Life certainly continued to be unfair as my mom worked 80 hours a week while caring for two children. Some nights I stayed up until 2 to 3am, worried if something might’ve happened to her. But she came home every time without fail (and very cross because her eight year old was still awake). Yet, I never really appreciated what she did for me while I was growing up. Even at times when she only had a couple hundred dollars in her bank account, she never let our poverty stop us from doing anything. Never, ever, ever was i left hungry. There was somehow always enough food in the house. I took lessons in swimming, skating, art, piano, violin, Chinese, and Japanese. Instead of denying me these opportunities, she worked more hours instead. Sometimes I wonder how I learned absolutely nothing about diligence from such an amazing human being.
In contrast, my father could not serve as a better example for what I didn’t want to be. While my mom worked herself to pieces, he cheated on her. Buying some unknown woman an apartment and being stupid enough to not put his name on it. I still don’t fucking understand.
We almost lost our house when I was in tenth grade. Since my father technically owns half the house, he wanted to sell it if my mom wanted a separation. Clearly, the money meant more to him than the livelihood of his children. I remember their heated arguments as I stood outside the door, devastated and confused. In the end, we still have the house and they are still together…on paper anyway. When I moved for university, he took over my bedroom, destroying many of my belongings. Although I’ve forgiven him for everything in the past, I still feel numb at the thought of him. But I digress, that doesn’t matter anyway.
I suppose what I fear the most is becoming like him. He is thousands of dollars in debt because of a gambling addiction. I look at myself and my own reckless decisions and can’t deny how much I am like him. I put myself in debt by moving across the country for university, a decision I still can’t justify was worth it. I look at my gaming addiction and I think about how gambling isn’t that far off. I feel like the more that I reflect upon my behaviors, the more I realize I am just as ungrateful and stupid as he was. And it scares me. I doubt my ability to change who I am. But I swear I’m trying.
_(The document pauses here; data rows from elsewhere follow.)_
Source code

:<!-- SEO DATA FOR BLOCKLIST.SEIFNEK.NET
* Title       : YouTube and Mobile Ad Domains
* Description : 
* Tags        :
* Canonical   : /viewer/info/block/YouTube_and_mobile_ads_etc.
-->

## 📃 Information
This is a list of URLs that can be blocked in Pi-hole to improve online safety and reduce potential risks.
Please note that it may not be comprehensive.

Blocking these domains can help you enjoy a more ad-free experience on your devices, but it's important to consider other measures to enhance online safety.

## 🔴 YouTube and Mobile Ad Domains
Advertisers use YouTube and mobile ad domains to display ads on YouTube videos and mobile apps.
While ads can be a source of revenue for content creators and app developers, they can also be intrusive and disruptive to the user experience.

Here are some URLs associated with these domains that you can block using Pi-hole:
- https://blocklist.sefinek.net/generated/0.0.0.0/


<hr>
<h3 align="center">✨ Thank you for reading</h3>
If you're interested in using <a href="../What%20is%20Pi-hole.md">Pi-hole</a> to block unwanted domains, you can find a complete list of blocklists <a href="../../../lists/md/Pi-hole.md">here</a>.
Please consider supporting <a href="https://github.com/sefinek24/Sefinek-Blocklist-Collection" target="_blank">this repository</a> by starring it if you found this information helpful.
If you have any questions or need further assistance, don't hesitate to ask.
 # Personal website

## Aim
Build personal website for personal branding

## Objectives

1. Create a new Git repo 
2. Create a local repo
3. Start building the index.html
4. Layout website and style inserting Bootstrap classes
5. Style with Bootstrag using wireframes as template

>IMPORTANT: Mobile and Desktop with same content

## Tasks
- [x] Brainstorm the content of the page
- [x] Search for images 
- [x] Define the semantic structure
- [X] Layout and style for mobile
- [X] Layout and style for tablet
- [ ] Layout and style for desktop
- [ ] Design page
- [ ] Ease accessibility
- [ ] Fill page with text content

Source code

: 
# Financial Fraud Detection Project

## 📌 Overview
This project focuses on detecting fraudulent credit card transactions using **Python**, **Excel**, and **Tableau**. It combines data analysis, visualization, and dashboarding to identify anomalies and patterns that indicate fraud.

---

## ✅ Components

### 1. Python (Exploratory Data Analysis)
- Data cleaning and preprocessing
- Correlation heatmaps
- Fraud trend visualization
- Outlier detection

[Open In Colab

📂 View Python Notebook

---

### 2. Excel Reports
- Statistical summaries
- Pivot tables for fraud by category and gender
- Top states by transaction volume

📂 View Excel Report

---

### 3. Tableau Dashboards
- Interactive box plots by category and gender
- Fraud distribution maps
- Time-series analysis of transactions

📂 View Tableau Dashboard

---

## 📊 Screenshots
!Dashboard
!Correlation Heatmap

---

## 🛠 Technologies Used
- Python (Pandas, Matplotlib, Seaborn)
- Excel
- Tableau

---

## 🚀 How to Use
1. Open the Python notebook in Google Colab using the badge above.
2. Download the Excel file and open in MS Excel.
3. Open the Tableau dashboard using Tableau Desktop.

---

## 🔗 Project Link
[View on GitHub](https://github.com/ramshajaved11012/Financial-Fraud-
What drove me to tears on Thursday was a consult with a patient who spent over 20 years looking after his parents, quitting his job as a pharmacy technician and giving up his dreams of going to medical school. His story moved me. Made me think about what really matters in life. It made me think that I really wanted to be home, spending time with my mom and letting her know how much I appreciate what she did for me. But home feels so far away.
I feel so lost. I need to find a way to channel these emotions into an effort to work harder, to motivate myself through these doubts. I feel worthless, when I should feel privileged. Depressed, when I should be stimulated. It’s funny how you feel more scared looking down from the top than on your way up the mountain.
I haven’t given up. I will find my way. Even though these feelings are hard, it feels better to have acknowledged my weakness instead of running away. I will be okay.